Whenever a line in the data below includes the string "final", copy it out.

★ ★ ★

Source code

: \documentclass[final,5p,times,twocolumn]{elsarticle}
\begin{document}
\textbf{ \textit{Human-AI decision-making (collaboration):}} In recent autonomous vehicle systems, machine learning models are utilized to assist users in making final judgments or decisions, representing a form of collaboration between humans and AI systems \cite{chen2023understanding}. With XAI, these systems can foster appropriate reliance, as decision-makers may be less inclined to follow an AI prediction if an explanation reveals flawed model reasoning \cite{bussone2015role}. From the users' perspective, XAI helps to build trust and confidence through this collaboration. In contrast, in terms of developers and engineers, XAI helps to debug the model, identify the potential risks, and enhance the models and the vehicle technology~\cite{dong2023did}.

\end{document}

★ ★ ★

Answer below
: \documentclass[final,5p,times,twocolumn]{elsarticle}
\textbf{ \textit{Human-AI decision-making (collaboration):}} In recent autonomous vehicle systems, machine learning models are utilized to assist users in making final judgments or decisions, representing a form of collaboration between humans and AI systems \cite{chen2023understanding}. With XAI, these systems can foster appropriate reliance, as decision-makers may be less inclined to follow an AI prediction if an explanation reveals flawed model reasoning \cite{bussone2015role}. From the users' perspective, XAI helps to build trust and confidence through this collaboration. In contrast, in terms of developers and engineers, XAI helps to debug the model, identify the potential risks, and enhance the models and the vehicle technology~\cite{dong2023did}.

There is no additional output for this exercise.